OM degradation process at the surface sediments may differ between hadal and abyssal sites due to differences in sedimentation rates, which are very high at hadal while low at abyssal sites. Extremely high sedimentation rates at hadal trench bottom, driven by landslides on trench slope via the funnel effect, cause the rapid deposition of labile OM into the subsurface [9, 55]. This burial prevents oxidative degradation of OM at surface sediments, allowing semilabile OM to be available to subsurface microbes. In contrast, abyssal plains generally have slower sedimentation rates. In our studied Izu-Ogasawara Trench sites, estimated sedimentation rates were 25 and 2.9 cm per 1000 years at the hadal (IOC-2) and abyssal (IOA) stations, respectively, based on bulk 14C-age analysis (Nomaki et al. unpublished data). The slower sedimentation rates at abyssal sites have allowed continuous oxic degradation of OM at surface sediments for over 1000 years, and labile OM are likely more diminished than those at hadal sites. Consequently, the differences in TOC concentrations (0.11–0.55%) were small across the abyssal plains in our sites, while those at the hadal sites varied substantially (0.16–3.28%) (Fig. S1). The variations in TOC concentration among the hadal trench bottom sediments subsequently influenced the dissolved oxygen and nitrate profiles through sediment depths (Fig. 2).

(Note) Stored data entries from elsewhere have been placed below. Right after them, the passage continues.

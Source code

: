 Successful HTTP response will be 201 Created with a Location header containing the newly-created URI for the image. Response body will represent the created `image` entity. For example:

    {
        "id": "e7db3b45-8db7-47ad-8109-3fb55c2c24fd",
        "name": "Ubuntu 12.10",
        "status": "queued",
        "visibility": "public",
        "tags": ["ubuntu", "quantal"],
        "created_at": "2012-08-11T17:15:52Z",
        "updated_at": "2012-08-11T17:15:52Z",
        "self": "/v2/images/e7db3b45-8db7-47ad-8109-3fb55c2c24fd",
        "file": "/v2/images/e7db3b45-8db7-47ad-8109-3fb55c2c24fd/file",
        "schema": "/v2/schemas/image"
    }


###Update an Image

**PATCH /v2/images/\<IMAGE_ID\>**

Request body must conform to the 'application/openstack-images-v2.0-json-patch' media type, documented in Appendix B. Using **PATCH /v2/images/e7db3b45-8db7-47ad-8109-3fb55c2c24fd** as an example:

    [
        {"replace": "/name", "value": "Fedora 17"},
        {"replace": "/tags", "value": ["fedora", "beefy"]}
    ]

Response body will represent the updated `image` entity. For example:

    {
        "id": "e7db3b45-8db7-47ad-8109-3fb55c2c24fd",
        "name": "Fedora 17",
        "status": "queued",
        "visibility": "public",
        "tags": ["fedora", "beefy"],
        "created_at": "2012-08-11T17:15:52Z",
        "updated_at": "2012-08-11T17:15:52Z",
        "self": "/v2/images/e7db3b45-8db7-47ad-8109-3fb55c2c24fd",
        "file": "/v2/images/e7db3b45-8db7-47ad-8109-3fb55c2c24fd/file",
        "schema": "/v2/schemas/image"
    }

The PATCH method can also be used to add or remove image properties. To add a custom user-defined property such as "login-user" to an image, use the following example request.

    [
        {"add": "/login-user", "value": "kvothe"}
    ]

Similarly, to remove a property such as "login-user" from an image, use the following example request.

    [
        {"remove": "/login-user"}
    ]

Higher diversity of microbial communities among hadal than abyssal sediments (Fig. 4c) may reflect variations in TOC and porewater chemistries. Moreover, the differences in labile OM deposition may be reflected in the microbial cell abundance in the abyssal stations (Fig. 3) instead of microbial community structures.

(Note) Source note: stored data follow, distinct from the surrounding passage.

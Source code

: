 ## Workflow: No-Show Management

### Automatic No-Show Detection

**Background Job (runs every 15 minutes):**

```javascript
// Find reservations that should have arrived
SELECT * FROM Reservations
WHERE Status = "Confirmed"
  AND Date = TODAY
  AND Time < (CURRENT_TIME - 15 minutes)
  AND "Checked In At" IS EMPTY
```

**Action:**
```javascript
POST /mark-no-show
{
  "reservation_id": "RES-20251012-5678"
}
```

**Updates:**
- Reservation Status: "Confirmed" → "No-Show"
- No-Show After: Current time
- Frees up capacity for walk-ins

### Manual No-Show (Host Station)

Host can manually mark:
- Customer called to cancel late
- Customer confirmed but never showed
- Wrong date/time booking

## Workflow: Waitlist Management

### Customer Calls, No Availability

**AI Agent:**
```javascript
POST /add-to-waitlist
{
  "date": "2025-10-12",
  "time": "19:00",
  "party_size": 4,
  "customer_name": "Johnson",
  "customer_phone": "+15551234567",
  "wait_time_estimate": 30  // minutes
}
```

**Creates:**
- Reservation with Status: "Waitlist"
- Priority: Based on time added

Our findings provide new perspectives into hadal biospheres under different oceanographic regions, displaying contrasting properties to abyssal biospheres. We also identified novel insights into abyssal geochemistry and microbial communities whereby variations in surface productivity at abyssal sites are not profound in oligotrophic to ultraoligotrophic areas because the OM buried into subsurface sediments are extensively degraded before burial. However, we could not specify the factors controlling microbial ecosystems and biogeochemical cycles in this study. To further understand such controlling factors, investigation of microbiological processes in intra- and inter-cell scales and elucidation of biological mechanisms of trench systems that impact hadal biospheres are necessary. In addition, ecological functions and phylogenetic classifications of most predominant lineages in deep seafloor sediments remain largely unknown. Also, it should be noted that there is still difficulties in estimation of definitive phylogenetic and functional characters in genus or strain level based on the partial SSU rRNA gene sequencing reads. Moreover, although bacteria and archaea may account for a major part of ecosystems, viruses could facilitate biogeochemical cycles through biological interactions with prokaryotes in oligotrophic deep sea environment [100, 104,105,106]. Therefore, further taxonomic composition analyses, gene- and genome-centric approaches (e.g., metagenomics, metatranscriptomics, and metaepigenomics [107]), and integrative analyses with viruses (e.g., viromics) will provide further insights into microbial ecology and associated biogeochemical cycles.